Her muscles twitch and something bunches in a contortion and then--

Something sharp gleams in its meaty paws and--

Pain shatters against her skin.

There is a startling realization that whatever is oozing from her skin is red, red, _red,_ and then she sobs, trying to get the thing to _stop--please--please stop!_

The last thing she sees is the glint of something metal and the aching, searing pain that echoes across the chasm of her mind.


	2. Chapter Two

**Notes for the Chapter:**

> Here's another update??? idk i just got in the groove for this story and I had to. Hope you enjoy :) Thanks to all who're reading this, I guess??????? I hope I don't disappoint.

Her awakening doesn’t jolt her out of her unconsciousness.

It is slow and dull and pulsing.
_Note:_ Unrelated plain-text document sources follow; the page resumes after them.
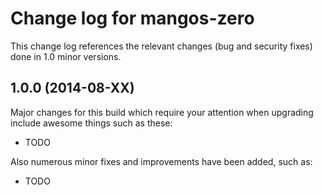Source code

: Change log for mangos-zero
==========================

This change log references the relevant changes (bug and security fixes) done
in 1.0 minor versions.

## 1.0.0 (2014-08-XX)

Major changes for this build which require your attention when upgrading include
awesome things such as these:

* TODO

Also numerous minor fixes and improvements have been added, such as:

* TODO
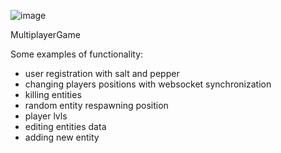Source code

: ![image](https://github.com/WojciechWnukk/multiplayerGame/assets/131540870/0f52432b-4925-492f-9e95-843cbe03852a)

MultiplayerGame

Some examples of functionality:
- user registration with salt and pepper
- changing players positions with websocket synchronization
- killing entities
- random entity respawning position
- player lvls
- editing entities data
- adding new entity
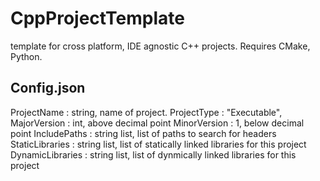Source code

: # CppProjectTemplate
template for cross platform, IDE agnostic C++ projects. Requires CMake, Python.

## Config.json
ProjectName : string, name of project.
ProjectType : "Executable",
MajorVersion : int, above decimal point
MinorVersion : 1, below decimal point
IncludePaths : string list, list of paths to search for headers
StaticLibraries : string list, list of statically linked libraries for this project
DynamicLibraries : string list, list of dynmically linked libraries for this project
A slow, burning awareness that makes her mind flutter and arch, wondering and wondering and wondering. Her consciousness is different now, and she feels alien inside of her own body.

_(Her fingers are not her fingers, her toes are not her toes, this skin is not her skin—)_

There is something different about her now, and the awareness brings loss.

There is a sharp, searing pain behind her eyes and there is the familiar, alien beat that hums underneath her skin. She feels papery, broken; as if someone has taken the very soul from her body and put it right back into her, changed and irreparable.

As if her heart is going to beat right out of her chest, taking the hum and the heat and the blood right with it.

The first thing she notices is that everything is wet.

_Wet. Is this what the Blue should feel like?_

Her fingers twitch, enjoying the way the cool slick feels against her skin; how it soothes and soothes and soothes until she feels replenished and her skin doesn’t feel so papery anymore and creases at the edges of the wet.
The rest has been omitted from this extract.